▶ [EXERCISE MATERIALS]:
■ ■ ■ ■ ■
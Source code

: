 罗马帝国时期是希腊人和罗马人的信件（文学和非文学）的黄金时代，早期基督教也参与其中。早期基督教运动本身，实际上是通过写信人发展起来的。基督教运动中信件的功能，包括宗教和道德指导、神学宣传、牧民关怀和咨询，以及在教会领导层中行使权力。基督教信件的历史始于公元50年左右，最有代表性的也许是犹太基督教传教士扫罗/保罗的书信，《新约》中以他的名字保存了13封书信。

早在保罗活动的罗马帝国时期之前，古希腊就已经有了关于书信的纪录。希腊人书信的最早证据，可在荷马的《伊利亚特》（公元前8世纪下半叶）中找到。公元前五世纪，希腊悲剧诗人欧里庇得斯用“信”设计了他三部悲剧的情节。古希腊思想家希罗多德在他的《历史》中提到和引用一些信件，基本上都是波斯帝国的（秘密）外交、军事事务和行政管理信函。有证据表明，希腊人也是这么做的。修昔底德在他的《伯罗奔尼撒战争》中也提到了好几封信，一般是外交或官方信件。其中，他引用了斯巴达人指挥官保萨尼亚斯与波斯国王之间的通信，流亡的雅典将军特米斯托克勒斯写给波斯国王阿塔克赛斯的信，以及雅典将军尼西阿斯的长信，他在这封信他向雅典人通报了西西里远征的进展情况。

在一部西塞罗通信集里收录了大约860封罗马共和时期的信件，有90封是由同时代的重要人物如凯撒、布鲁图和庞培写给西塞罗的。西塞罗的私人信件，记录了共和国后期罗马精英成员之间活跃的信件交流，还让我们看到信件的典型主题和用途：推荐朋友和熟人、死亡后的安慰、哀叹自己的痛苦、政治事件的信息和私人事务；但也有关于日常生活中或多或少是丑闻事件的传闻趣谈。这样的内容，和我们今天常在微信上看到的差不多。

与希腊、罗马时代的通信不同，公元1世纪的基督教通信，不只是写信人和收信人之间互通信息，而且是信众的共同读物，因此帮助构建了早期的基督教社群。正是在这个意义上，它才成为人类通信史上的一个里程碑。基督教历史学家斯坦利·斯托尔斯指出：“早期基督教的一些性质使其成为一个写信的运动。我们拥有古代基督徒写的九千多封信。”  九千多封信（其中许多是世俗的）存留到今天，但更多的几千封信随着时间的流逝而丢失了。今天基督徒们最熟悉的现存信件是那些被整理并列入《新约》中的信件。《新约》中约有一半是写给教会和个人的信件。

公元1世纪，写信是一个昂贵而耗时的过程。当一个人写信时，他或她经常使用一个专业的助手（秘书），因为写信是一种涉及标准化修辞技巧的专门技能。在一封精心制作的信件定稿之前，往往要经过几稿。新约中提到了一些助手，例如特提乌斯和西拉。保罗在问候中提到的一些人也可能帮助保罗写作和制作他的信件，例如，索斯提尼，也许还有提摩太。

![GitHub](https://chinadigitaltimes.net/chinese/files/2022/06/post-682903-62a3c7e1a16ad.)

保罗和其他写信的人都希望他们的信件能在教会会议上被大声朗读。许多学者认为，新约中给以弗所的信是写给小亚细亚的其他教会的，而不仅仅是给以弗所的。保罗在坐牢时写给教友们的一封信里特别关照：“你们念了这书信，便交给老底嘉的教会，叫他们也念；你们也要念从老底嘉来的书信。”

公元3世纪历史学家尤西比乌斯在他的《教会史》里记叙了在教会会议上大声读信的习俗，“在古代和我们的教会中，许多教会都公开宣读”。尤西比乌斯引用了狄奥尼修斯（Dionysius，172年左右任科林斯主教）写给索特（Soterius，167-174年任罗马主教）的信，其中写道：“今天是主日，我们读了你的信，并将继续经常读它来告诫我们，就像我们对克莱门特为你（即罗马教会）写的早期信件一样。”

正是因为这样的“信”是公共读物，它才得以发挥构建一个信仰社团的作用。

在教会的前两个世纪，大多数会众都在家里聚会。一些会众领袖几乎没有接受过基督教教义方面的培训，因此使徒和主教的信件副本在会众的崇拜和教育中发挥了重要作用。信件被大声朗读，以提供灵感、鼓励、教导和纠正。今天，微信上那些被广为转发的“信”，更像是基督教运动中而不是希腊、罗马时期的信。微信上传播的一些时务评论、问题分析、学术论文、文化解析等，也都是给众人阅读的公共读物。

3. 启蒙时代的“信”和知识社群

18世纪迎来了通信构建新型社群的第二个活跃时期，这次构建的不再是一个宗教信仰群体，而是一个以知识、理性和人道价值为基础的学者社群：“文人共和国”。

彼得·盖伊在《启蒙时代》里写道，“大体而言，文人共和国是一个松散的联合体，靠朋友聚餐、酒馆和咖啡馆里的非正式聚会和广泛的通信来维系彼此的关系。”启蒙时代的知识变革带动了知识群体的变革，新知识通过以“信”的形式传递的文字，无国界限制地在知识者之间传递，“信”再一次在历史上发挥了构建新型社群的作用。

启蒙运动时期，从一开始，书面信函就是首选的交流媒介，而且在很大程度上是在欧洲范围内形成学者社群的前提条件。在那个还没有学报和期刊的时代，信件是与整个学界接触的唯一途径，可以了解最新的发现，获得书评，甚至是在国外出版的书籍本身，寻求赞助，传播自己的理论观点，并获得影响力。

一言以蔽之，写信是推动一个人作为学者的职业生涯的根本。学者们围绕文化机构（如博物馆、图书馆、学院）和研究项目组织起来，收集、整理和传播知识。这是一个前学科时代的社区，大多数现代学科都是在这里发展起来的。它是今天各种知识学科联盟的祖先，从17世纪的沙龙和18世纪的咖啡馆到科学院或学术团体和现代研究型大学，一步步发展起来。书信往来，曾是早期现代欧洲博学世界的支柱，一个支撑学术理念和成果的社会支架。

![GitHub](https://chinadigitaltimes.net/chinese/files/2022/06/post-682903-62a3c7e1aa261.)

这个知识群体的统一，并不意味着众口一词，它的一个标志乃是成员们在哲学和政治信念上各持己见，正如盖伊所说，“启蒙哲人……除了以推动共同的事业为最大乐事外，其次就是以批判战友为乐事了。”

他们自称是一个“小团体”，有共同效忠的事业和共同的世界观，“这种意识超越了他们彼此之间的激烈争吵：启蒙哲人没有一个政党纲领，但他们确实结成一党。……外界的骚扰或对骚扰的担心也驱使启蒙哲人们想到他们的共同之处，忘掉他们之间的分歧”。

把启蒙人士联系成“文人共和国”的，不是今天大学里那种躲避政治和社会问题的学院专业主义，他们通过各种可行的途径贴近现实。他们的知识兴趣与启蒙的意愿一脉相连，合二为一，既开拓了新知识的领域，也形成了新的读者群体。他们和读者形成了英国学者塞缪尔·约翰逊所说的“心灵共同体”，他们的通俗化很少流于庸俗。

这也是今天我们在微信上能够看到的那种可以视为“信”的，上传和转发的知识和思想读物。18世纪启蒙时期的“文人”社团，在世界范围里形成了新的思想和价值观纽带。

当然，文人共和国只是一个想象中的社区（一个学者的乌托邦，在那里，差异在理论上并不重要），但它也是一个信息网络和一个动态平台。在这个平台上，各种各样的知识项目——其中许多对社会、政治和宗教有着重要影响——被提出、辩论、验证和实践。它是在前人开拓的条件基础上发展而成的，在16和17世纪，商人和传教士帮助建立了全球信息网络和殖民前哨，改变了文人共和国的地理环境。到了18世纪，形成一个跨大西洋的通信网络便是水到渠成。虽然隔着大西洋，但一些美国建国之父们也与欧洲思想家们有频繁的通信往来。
■ ■ ■ ■ ■
▶ [WHAT IS NEEDED]: All of the records go in your answer, copied exactly.

▶ [EXERCISE RESULT]:
Source code

: 罗马帝国时期是希腊人和罗马人的信件（文学和非文学）的黄金时代，早期基督教也参与其中。早期基督教运动本身，实际上是通过写信人发展起来的。基督教运动中信件的功能，包括宗教和道德指导、神学宣传、牧民关怀和咨询，以及在教会领导层中行使权力。基督教信件的历史始于公元50年左右，最有代表性的也许是犹太基督教传教士扫罗/保罗的书信，《新约》中以他的名字保存了13封书信。

早在保罗活动的罗马帝国时期之前，古希腊就已经有了关于书信的纪录。希腊人书信的最早证据，可在荷马的《伊利亚特》（公元前8世纪下半叶）中找到。公元前五世纪，希腊悲剧诗人欧里庇得斯用“信”设计了他三部悲剧的情节。古希腊思想家希罗多德在他的《历史》中提到和引用一些信件，基本上都是波斯帝国的（秘密）外交、军事事务和行政管理信函。有证据表明，希腊人也是这么做的。修昔底德在他的《伯罗奔尼撒战争》中也提到了好几封信，一般是外交或官方信件。其中，他引用了斯巴达人指挥官保萨尼亚斯与波斯国王之间的通信，流亡的雅典将军特米斯托克勒斯写给波斯国王阿塔克赛斯的信，以及雅典将军尼西阿斯的长信，他在这封信他向雅典人通报了西西里远征的进展情况。

在一部西塞罗通信集里收录了大约860封罗马共和时期的信件，有90封是由同时代的重要人物如凯撒、布鲁图和庞培写给西塞罗的。西塞罗的私人信件，记录了共和国后期罗马精英成员之间活跃的信件交流，还让我们看到信件的典型主题和用途：推荐朋友和熟人、死亡后的安慰、哀叹自己的痛苦、政治事件的信息和私人事务；但也有关于日常生活中或多或少是丑闻事件的传闻趣谈。这样的内容，和我们今天常在微信上看到的差不多。

与希腊、罗马时代的通信不同，公元1世纪的基督教通信，不只是写信人和收信人之间互通信息，而且是信众的共同读物，因此帮助构建了早期的基督教社群。正是在这个意义上，它才成为人类通信史上的一个里程碑。基督教历史学家斯坦利·斯托尔斯指出：“早期基督教的一些性质使其成为一个写信的运动。我们拥有古代基督徒写的九千多封信。”  九千多封信（其中许多是世俗的）存留到今天，但更多的几千封信随着时间的流逝而丢失了。今天基督徒们最熟悉的现存信件是那些被整理并列入《新约》中的信件。《新约》中约有一半是写给教会和个人的信件。

公元1世纪，写信是一个昂贵而耗时的过程。当一个人写信时，他或她经常使用一个专业的助手（秘书），因为写信是一种涉及标准化修辞技巧的专门技能。在一封精心制作的信件定稿之前，往往要经过几稿。新约中提到了一些助手，例如特提乌斯和西拉。保罗在问候中提到的一些人也可能帮助保罗写作和制作他的信件，例如，索斯提尼，也许还有提摩太。

![GitHub](https://chinadigitaltimes.net/chinese/files/2022/06/post-682903-62a3c7e1a16ad.)

保罗和其他写信的人都希望他们的信件能在教会会议上被大声朗读。许多学者认为，新约中给以弗所的信是写给小亚细亚的其他教会的，而不仅仅是给以弗所的。保罗在坐牢时写给教友们的一封信里特别关照：“你们念了这书信，便交给老底嘉的教会，叫他们也念；你们也要念从老底嘉来的书信。”

公元3世纪历史学家尤西比乌斯在他的《教会史》里记叙了在教会会议上大声读信的习俗，“在古代和我们的教会中，许多教会都公开宣读”。尤西比乌斯引用了狄奥尼修斯（Dionysius，172年左右任科林斯主教）写给索特（Soterius，167-174年任罗马主教）的信，其中写道：“今天是主日，我们读了你的信，并将继续经常读它来告诫我们，就像我们对克莱门特为你（即罗马教会）写的早期信件一样。”

正是因为这样的“信”是公共读物，它才得以发挥构建一个信仰社团的作用。

在教会的前两个世纪，大多数会众都在家里聚会。一些会众领袖几乎没有接受过基督教教义方面的培训，因此使徒和主教的信件副本在会众的崇拜和教育中发挥了重要作用。信件被大声朗读，以提供灵感、鼓励、教导和纠正。今天，微信上那些被广为转发的“信”，更像是基督教运动中而不是希腊、罗马时期的信。微信上传播的一些时务评论、问题分析、学术论文、文化解析等，也都是给众人阅读的公共读物。

3. 启蒙时代的“信”和知识社群

18世纪迎来了通信构建新型社群的第二个活跃时期，这次构建的不再是一个宗教信仰群体，而是一个以知识、理性和人道价值为基础的学者社群：“文人共和国”。

彼得·盖伊在《启蒙时代》里写道，“大体而言，文人共和国是一个松散的联合体，靠朋友聚餐、酒馆和咖啡馆里的非正式聚会和广泛的通信来维系彼此的关系。”启蒙时代的知识变革带动了知识群体的变革，新知识通过以“信”的形式传递的文字，无国界限制地在知识者之间传递，“信”再一次在历史上发挥了构建新型社群的作用。

启蒙运动时期，从一开始，书面信函就是首选的交流媒介，而且在很大程度上是在欧洲范围内形成学者社群的前提条件。在那个还没有学报和期刊的时代，信件是与整个学界接触的唯一途径，可以了解最新的发现，获得书评，甚至是在国外出版的书籍本身，寻求赞助，传播自己的理论观点，并获得影响力。

一言以蔽之，写信是推动一个人作为学者的职业生涯的根本。学者们围绕文化机构（如博物馆、图书馆、学院）和研究项目组织起来，收集、整理和传播知识。这是一个前学科时代的社区，大多数现代学科都是在这里发展起来的。它是今天各种知识学科联盟的祖先，从17世纪的沙龙和18世纪的咖啡馆到科学院或学术团体和现代研究型大学，一步步发展起来。书信往来，曾是早期现代欧洲博学世界的支柱，一个支撑学术理念和成果的社会支架。

![GitHub](https://chinadigitaltimes.net/chinese/files/2022/06/post-682903-62a3c7e1aa261.)

这个知识群体的统一，并不意味着众口一词，它的一个标志乃是成员们在哲学和政治信念上各持己见，正如盖伊所说，“启蒙哲人……除了以推动共同的事业为最大乐事外，其次就是以批判战友为乐事了。”

他们自称是一个“小团体”，有共同效忠的事业和共同的世界观，“这种意识超越了他们彼此之间的激烈争吵：启蒙哲人没有一个政党纲领，但他们确实结成一党。……外界的骚扰或对骚扰的担心也驱使启蒙哲人们想到他们的共同之处，忘掉他们之间的分歧”。

把启蒙人士联系成“文人共和国”的，不是今天大学里那种躲避政治和社会问题的学院专业主义，他们通过各种可行的途径贴近现实。他们的知识兴趣与启蒙的意愿一脉相连，合二为一，既开拓了新知识的领域，也形成了新的读者群体。他们和读者形成了英国学者塞缪尔·约翰逊所说的“心灵共同体”，他们的通俗化很少流于庸俗。

这也是今天我们在微信上能够看到的那种可以视为“信”的，上传和转发的知识和思想读物。18世纪启蒙时期的“文人”社团，在世界范围里形成了新的思想和价值观纽带。

当然，文人共和国只是一个想象中的社区（一个学者的乌托邦，在那里，差异在理论上并不重要），但它也是一个信息网络和一个动态平台。在这个平台上，各种各样的知识项目——其中许多对社会、政治和宗教有着重要影响——被提出、辩论、验证和实践。它是在前人开拓的条件基础上发展而成的，在16和17世纪，商人和传教士帮助建立了全球信息网络和殖民前哨，改变了文人共和国的地理环境。到了18世纪，形成一个跨大西洋的通信网络便是水到渠成。虽然隔着大西洋，但一些美国建国之父们也与欧洲思想家们有频繁的通信往来。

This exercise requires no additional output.